Au mois de mai, afin de mettre l’accent sur les mesures fiscales nécessaires pour contrer la prolifération des résidences secondaires, une action d’occupation éphémère du centre des finances publiques de Bayonne permettait d’avertir qu’en l’absence de réponse de la part de l’État, une action qui viserait une résidence secondaire serait prévue à l’été.
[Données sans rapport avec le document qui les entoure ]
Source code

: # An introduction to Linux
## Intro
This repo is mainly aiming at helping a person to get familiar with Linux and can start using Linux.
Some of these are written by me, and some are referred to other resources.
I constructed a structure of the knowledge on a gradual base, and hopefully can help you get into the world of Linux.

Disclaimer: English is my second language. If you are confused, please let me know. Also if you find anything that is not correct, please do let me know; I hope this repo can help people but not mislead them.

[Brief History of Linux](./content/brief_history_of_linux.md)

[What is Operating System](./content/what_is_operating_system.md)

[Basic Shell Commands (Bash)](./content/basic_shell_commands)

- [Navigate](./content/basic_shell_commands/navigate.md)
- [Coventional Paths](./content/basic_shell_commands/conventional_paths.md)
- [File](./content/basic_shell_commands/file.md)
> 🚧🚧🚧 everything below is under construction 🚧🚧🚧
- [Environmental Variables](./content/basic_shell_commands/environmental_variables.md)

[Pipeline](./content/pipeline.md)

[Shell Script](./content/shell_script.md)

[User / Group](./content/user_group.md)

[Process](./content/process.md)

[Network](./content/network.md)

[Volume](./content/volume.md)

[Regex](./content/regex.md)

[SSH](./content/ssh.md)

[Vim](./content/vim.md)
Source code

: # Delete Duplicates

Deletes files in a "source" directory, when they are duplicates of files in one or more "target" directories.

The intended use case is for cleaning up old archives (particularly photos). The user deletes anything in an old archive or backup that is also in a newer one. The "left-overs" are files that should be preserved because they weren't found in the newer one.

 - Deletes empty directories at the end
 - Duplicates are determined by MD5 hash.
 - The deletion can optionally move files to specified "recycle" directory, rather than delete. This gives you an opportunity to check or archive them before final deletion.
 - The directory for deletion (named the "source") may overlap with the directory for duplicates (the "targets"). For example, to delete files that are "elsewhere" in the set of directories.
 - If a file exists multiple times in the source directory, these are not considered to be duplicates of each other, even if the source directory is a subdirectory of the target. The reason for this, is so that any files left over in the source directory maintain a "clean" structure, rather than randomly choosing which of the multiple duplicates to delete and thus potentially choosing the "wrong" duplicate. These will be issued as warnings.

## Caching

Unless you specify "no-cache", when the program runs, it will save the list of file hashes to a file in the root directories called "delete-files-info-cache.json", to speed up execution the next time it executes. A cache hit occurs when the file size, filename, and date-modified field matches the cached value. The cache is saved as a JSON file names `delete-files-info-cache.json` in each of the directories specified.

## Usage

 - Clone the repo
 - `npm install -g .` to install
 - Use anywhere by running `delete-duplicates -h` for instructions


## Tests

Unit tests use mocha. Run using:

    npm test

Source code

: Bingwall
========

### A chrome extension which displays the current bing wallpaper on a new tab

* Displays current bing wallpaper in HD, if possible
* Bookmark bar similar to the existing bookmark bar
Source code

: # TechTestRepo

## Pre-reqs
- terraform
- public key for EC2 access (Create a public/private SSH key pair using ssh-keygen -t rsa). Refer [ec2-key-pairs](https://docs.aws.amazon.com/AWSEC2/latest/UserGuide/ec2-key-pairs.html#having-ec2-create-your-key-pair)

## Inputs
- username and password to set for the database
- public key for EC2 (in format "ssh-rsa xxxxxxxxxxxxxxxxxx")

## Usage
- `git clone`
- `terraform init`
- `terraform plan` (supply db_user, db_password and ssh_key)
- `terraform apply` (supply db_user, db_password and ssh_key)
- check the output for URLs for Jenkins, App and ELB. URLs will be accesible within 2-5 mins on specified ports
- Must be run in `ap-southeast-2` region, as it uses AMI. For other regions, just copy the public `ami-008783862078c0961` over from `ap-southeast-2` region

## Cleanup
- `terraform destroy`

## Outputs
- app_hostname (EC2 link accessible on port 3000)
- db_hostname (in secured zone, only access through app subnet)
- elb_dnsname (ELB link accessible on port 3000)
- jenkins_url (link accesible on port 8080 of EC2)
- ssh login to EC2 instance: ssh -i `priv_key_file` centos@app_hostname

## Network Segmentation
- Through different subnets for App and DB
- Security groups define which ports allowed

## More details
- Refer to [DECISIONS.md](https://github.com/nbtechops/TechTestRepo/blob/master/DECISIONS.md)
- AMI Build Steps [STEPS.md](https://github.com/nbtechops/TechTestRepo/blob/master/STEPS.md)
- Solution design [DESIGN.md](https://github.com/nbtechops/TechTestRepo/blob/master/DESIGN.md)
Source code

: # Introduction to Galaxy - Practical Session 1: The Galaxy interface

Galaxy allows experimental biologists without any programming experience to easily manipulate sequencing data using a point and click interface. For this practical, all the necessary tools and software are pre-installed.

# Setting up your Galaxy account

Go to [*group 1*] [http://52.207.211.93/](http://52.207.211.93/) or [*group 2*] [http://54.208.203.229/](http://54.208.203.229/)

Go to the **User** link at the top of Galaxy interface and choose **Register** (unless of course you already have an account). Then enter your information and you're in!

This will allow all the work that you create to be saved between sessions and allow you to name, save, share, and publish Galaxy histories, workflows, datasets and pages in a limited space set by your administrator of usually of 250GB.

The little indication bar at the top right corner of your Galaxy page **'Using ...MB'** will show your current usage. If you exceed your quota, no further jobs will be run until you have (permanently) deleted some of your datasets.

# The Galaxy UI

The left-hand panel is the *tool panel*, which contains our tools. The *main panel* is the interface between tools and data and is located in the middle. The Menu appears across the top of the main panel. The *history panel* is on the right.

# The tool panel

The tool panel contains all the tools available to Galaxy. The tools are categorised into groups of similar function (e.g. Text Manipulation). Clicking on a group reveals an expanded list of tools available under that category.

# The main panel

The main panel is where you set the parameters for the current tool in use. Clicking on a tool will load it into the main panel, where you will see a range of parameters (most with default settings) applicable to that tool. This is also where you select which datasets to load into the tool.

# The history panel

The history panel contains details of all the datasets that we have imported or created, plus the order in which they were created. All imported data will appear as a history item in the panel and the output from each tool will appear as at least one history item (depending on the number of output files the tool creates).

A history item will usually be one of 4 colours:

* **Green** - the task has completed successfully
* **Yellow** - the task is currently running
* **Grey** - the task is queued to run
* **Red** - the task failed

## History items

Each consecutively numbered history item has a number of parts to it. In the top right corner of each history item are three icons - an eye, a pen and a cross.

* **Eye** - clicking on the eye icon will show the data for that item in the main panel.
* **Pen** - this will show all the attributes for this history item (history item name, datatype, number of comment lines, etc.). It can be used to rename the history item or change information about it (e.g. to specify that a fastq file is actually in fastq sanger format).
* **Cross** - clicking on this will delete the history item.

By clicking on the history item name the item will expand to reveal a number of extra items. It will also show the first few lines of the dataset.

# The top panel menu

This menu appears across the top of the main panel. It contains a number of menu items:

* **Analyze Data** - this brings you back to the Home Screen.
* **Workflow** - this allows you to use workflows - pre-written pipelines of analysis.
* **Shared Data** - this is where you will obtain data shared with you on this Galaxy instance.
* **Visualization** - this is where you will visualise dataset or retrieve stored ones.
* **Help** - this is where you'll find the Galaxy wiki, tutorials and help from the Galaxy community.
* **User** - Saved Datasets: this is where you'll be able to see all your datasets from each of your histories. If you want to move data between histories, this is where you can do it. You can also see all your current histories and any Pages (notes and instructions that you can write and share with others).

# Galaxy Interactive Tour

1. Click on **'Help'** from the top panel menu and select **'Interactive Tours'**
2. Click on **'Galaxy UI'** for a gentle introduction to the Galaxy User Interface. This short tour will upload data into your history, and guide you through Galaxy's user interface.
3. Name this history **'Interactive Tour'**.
Cela a été chose faite le 11 juillet avec le détuilage d’une partie du toit de la résidence secondaire de Bruno Lemaire à Saint- Pée-sur-Nivelle en symbole du déplafonnement de la taxe demandée par EHBai. Il n’aura fallu que quelques heures pour que le ministre des Finances saisisse son téléphone et accepte un rendez-vous qui a eu lieu seulement deux jours plus tard. L’occasion d’un échange autour des mesures à prendre dès le projet de loi de finances 2023, que travaillent actuellement les services de Bercy et qui viendra au Parlement avant la fin de l’année.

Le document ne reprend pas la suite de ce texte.